▶ ABOUT THIS EXERCISE
Restate word for word the lines between the start of the material and the line with "1. **Implement proper", keeping both of those ends and none of the pictures.
━━━ MATERIAL FOR THIS TASK
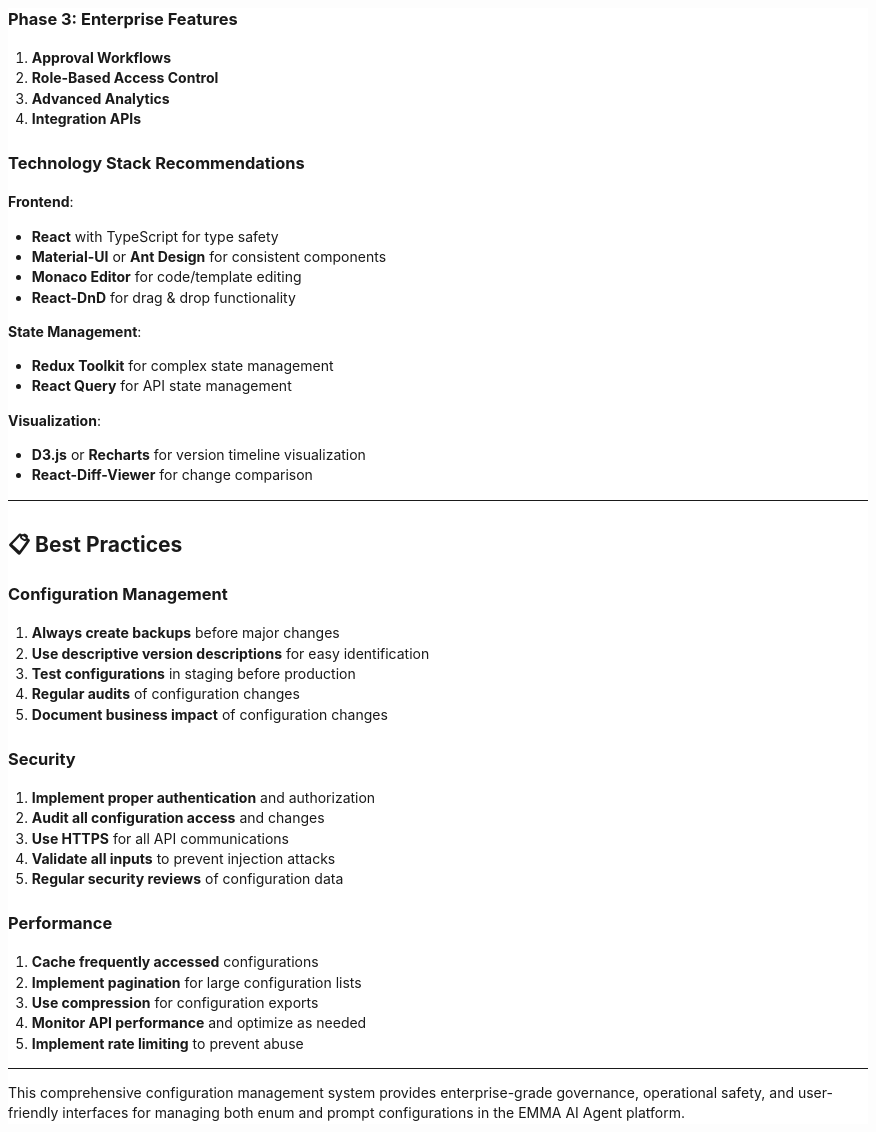 ### Phase 3: Enterprise Features
1. **Approval Workflows**
2. **Role-Based Access Control**
3. **Advanced Analytics**
4. **Integration APIs**

### Technology Stack Recommendations

**Frontend**:
- **React** with TypeScript for type safety
- **Material-UI** or **Ant Design** for consistent components
- **Monaco Editor** for code/template editing
- **React-DnD** for drag & drop functionality

**State Management**:
- **Redux Toolkit** for complex state management
- **React Query** for API state management

**Visualization**:
- **D3.js** or **Recharts** for version timeline visualization
- **React-Diff-Viewer** for change comparison

---

## 📋 Best Practices

### Configuration Management
1. **Always create backups** before major changes
2. **Use descriptive version descriptions** for easy identification
3. **Test configurations** in staging before production
4. **Regular audits** of configuration changes
5. **Document business impact** of configuration changes

### Security
1. **Implement proper authentication** and authorization
2. **Audit all configuration access** and changes
3. **Use HTTPS** for all API communications
4. **Validate all inputs** to prevent injection attacks
5. **Regular security reviews** of configuration data

### Performance
1. **Cache frequently accessed** configurations
2. **Implement pagination** for large configuration lists
3. **Use compression** for configuration exports
4. **Monitor API performance** and optimize as needed
5. **Implement rate limiting** to prevent abuse

---

This comprehensive configuration management system provides enterprise-grade governance, operational safety, and user-friendly interfaces for managing both enum and prompt configurations in the EMMA AI Agent platform.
━━━━━━
▶ OUTPUT OF THE EXERCISE
 ### Phase 3: Enterprise Features
1. **Approval Workflows**
2. **Role-Based Access Control**
3. **Advanced Analytics**
4. **Integration APIs**

### Technology Stack Recommendations

**Frontend**:
- **React** with TypeScript for type safety
- **Material-UI** or **Ant Design** for consistent components
- **Monaco Editor** for code/template editing
- **React-DnD** for drag & drop functionality

**State Management**:
- **Redux Toolkit** for complex state management
- **React Query** for API state management

**Visualization**:
- **D3.js** or **Recharts** for version timeline visualization
- **React-Diff-Viewer** for change comparison

---

## 📋 Best Practices

### Configuration Management
1. **Always create backups** before major changes
2. **Use descriptive version descriptions** for easy identification
3. **Test configurations** in staging before production
4. **Regular audits** of configuration changes
5. **Document business impact** of configuration changes

### Security
1. **Implement proper authentication** and authorization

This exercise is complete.